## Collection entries
BEGIN

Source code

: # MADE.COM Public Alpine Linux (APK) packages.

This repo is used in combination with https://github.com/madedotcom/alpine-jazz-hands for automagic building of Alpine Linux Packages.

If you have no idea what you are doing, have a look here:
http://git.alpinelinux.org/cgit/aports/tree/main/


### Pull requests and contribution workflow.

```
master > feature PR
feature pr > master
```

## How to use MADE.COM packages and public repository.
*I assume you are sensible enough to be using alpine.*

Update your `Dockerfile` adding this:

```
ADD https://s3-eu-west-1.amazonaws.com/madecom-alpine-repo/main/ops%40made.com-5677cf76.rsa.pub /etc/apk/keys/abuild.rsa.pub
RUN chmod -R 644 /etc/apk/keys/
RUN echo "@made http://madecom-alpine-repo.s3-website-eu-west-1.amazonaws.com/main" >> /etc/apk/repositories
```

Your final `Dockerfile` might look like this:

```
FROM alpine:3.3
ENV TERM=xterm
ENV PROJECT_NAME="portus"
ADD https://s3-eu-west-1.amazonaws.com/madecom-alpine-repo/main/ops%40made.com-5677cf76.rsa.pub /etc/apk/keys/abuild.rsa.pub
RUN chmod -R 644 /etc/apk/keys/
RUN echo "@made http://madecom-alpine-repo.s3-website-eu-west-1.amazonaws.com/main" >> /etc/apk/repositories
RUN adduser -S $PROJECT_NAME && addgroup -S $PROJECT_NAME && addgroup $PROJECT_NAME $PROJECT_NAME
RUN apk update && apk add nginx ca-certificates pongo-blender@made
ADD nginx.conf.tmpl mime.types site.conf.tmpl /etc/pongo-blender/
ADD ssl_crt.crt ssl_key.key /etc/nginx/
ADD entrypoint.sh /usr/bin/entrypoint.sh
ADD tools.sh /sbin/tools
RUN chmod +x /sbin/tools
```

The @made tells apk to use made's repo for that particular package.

END

## Exercise aim
Write out every record, exactly as written.

## Completed exercise
Source code

: # MADE.COM Public Alpine Linux (APK) packages.

This repo is used in combination with https://github.com/madedotcom/alpine-jazz-hands for automagic building of Alpine Linux Packages.

If you have no idea what you are doing, have a look here:
http://git.alpinelinux.org/cgit/aports/tree/main/


### Pull requests and contribution workflow.

```
master > feature PR
feature pr > master
```

## How to use MADE.COM packages and public repository.
*I assume you are sensible enough to be using alpine.*

Update your `Dockerfile` adding this:

```
ADD https://s3-eu-west-1.amazonaws.com/madecom-alpine-repo/main/ops%40made.com-5677cf76.rsa.pub /etc/apk/keys/abuild.rsa.pub
RUN chmod -R 644 /etc/apk/keys/
RUN echo "@made http://madecom-alpine-repo.s3-website-eu-west-1.amazonaws.com/main" >> /etc/apk/repositories
```

Your final `Dockerfile` might look like this:

```
FROM alpine:3.3
ENV TERM=xterm
ENV PROJECT_NAME="portus"
ADD https://s3-eu-west-1.amazonaws.com/madecom-alpine-repo/main/ops%40made.com-5677cf76.rsa.pub /etc/apk/keys/abuild.rsa.pub
RUN chmod -R 644 /etc/apk/keys/
RUN echo "@made http://madecom-alpine-repo.s3-website-eu-west-1.amazonaws.com/main" >> /etc/apk/repositories
RUN adduser -S $PROJECT_NAME && addgroup -S $PROJECT_NAME && addgroup $PROJECT_NAME $PROJECT_NAME
RUN apk update && apk add nginx ca-certificates pongo-blender@made
ADD nginx.conf.tmpl mime.types site.conf.tmpl /etc/pongo-blender/
ADD ssl_crt.crt ssl_key.key /etc/nginx/
ADD entrypoint.sh /usr/bin/entrypoint.sh
ADD tools.sh /sbin/tools
RUN chmod +x /sbin/tools
```

The @made tells apk to use made's repo for that particular package.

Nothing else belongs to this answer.